WHAT IS NEEDED:
Find how many lines of the entries contain the word "integer", then report that figure alone.

MATERIAL PROVIDED:
○ ○ ○

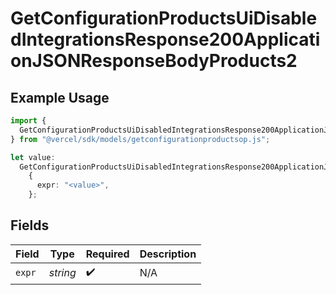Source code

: # GetConfigurationProductsUiDisabledIntegrationsResponse200ApplicationJSONResponseBodyProducts2

## Example Usage

```typescript
import {
  GetConfigurationProductsUiDisabledIntegrationsResponse200ApplicationJSONResponseBodyProducts2,
} from "@vercel/sdk/models/getconfigurationproductsop.js";

let value:
  GetConfigurationProductsUiDisabledIntegrationsResponse200ApplicationJSONResponseBodyProducts2 =
    {
      expr: "<value>",
    };
```

## Fields

| Field              | Type               | Required           | Description        |
| ------------------ | ------------------ | ------------------ | ------------------ |
| `expr`             | *string*           | :heavy_check_mark: | N/A                |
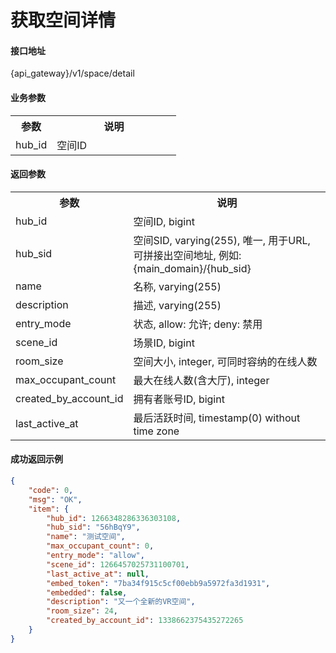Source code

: # 获取空间详情

#### 接口地址

{api_gateway}/v1/space/detail

#### 业务参数
<table width="100%">
    <tr>
      <th width="25%">参数</th>
      <th>说明</th>
    </tr>
    <tr>
      <td>hub_id</td>
      <td>空间ID</td>
    </tr>
</table>

#### 返回参数
<table width="100%">
    <tr>
      <th width="25%">参数</th>
      <th>说明</th>
    </tr>
    <tr>
      <td>hub_id</td>
      <td>空间ID, bigint</td>
    </tr>
    <tr>
      <td>hub_sid</td>
      <td>空间SID, varying(255), 唯一, 用于URL, 可拼接出空间地址, 例如: {main_domain}/{hub_sid}</td>
    </tr>
    <tr>
      <td>name</td>
      <td>名称, varying(255)</td>
    </tr>
    <tr>
      <td>description</td>
      <td>描述, varying(255)</td>
    </tr>
    <tr>
      <td>entry_mode</td>
      <td>状态, allow: 允许; deny: 禁用</td>
    </tr>
    <tr>
      <td>scene_id</td>
      <td>场景ID, bigint</td>
    </tr>
    <tr>
      <td>room_size</td>
      <td>空间大小, integer, 可同时容纳的在线人数</td>
    </tr>
    <tr>
      <td>max_occupant_count</td>
      <td>最大在线人数(含大厅), integer</td>
    </tr>
    <tr>
      <td>created_by_account_id</td>
      <td>拥有者账号ID, bigint</td>
    </tr>
    <tr>
      <td>last_active_at</td>
      <td>最后活跃时间, timestamp(0) without time zone</td>
    </tr>
</table>

#### 成功返回示例

```json
{
    "code": 0,
    "msg": "OK",
    "item": {
        "hub_id": 1266348286336303108,
        "hub_sid": "56hBqY9",
        "name": "测试空间",
        "max_occupant_count": 0,
        "entry_mode": "allow",
        "scene_id": 1266457025731100701,
        "last_active_at": null,
        "embed_token": "7ba34f915c5cf00ebb9a5972fa3d1931",
        "embedded": false,
        "description": "又一个全新的VR空间",
        "room_size": 24,
        "created_by_account_id": 1338662375435272265
    }
}
```

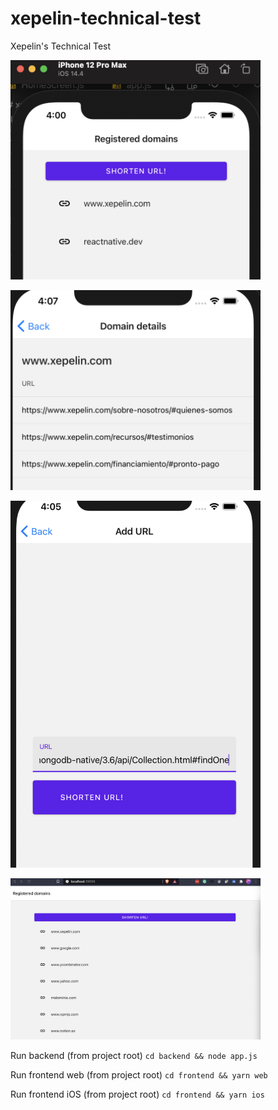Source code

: # xepelin-technical-test
 Xepelin's Technical Test

<img src="ios.png" alt="ios" width="400"/> <br>

<img src="domain-detail-ios.png" alt="ios" width="400"/> <br>

<img src="add-url-ios.png" alt="ios" width="400"/> <br>

<img src="web.png" alt="web" width="400"/>


Run backend (from project root)
```cd backend && node app.js```

Run frontend web (from project root)
```cd frontend && yarn web```


Run frontend iOS (from project root)
```cd frontend && yarn ios```

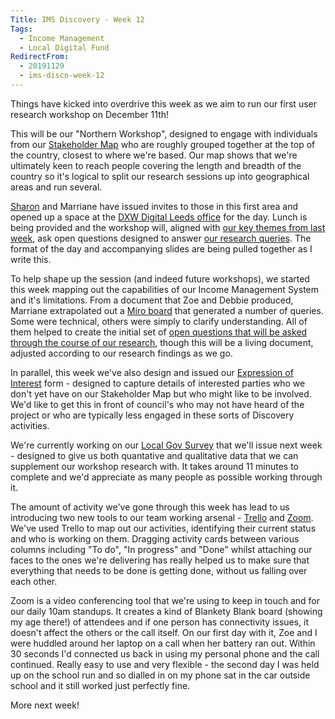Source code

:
 ```yaml
---
Title: IMS Discovery - Week 12
Tags: 
  - Income Management
  - Local Digital Fund
RedirectFrom:
  - 20191129
  - ims-disco-week-12
---
```


Things have kicked into overdrive this week as we aim to run our first user research workshop on December 11th!

This will be our "Northern Workshop", designed to engage with individuals from our [Stakeholder Map](https://miro.com/app/board/o9J_kwYo6Ak=/) who are roughly grouped together at the top of the country, closest to where we're based. Our map shows that we're ultimately keen to reach people covering the length and breadth of the country so it's logical to split our research sessions up into geographical areas and run several.

[Sharon](https://twitter.com/pixlz) and Marriane have issued invites to those in this first area and opened up a space at the [DXW Digital Leeds office](https://www.dxw.com/) for the day. Lunch is being provided and the workshop will, aligned with [our key themes from last week](/20191122), ask open questions designed to answer [our research queries](/20190916). The format of the day and accompanying slides are being pulled together as I write this.

To help shape up the session (and indeed future workshops), we started this week mapping out the capabilities of our Income Management System and it's limitations. From a document that Zoe and Debbie produced, Marriane extrapolated out a [Miro board](https://miro.com/app/board/o9J_kweacBY=/) that generated a number of queries. Some were technical, others were simply to clarify understanding. All of them helped to create the initial set of [open questions that will be asked through the course of our research](https://docs.google.com/presentation/d/1rZjEP1m2z3UPqHzikuIyPsWyCdw5m7SPT_fKI93T1ag/), though this will be a living document, adjusted according to our research findings as we go.

In parallel, this week we've also design and issued our [Expression of Interest](https://forms.gle/Zx6cuVodTosFEH2x6) form - designed to capture details of interested parties who we don't yet have on our Stakeholder Map but who might like to be involved. We'd like to get this in front of council's who may not have heard of the project or who are typically less engaged in these sorts of Discovery activities.

We're currently working on our [Local Gov Survey](https://www.surveymonkey.co.uk/r/BMBCIMS12) that we'll issue next week - designed to give us both quantative and qualitative data that we can supplement our workshop research with. It takes around 11 minutes to complete and we'd appreciate as many people as possible working through it.

The amount of activity we've gone through this week has lead to us introducing two new tools to our team working arsenal - [Trello](https://trello.com) and [Zoom](https://zoom.us). We've used Trello to map out our activities, identifying their current status and who is working on them. Dragging activity cards between various columns including "To do", "In progress" and "Done" whilst attaching our faces to the ones we're delivering has really helped us to make sure that everything that needs to be done is getting done, without us falling over each other.

Zoom is a video conferencing tool that we're using to keep in touch and for our daily 10am standups. It creates a kind of Blankety Blank board (showing my age there!) of attendees and if one person has connectivity issues, it doesn't affect the others or the call itself. On our first day with it, Zoe and I were huddled around her laptop on a call when her battery ran out. Within 30 seconds I'd connected us back in using my personal phone and the call continued. Really easy to use and very flexible - the second day I was held up on the school run and so dialled in on my phone sat in the car outside school and it still worked just perfectly fine.

More next week!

○ ○ ○

SOLUTION:
2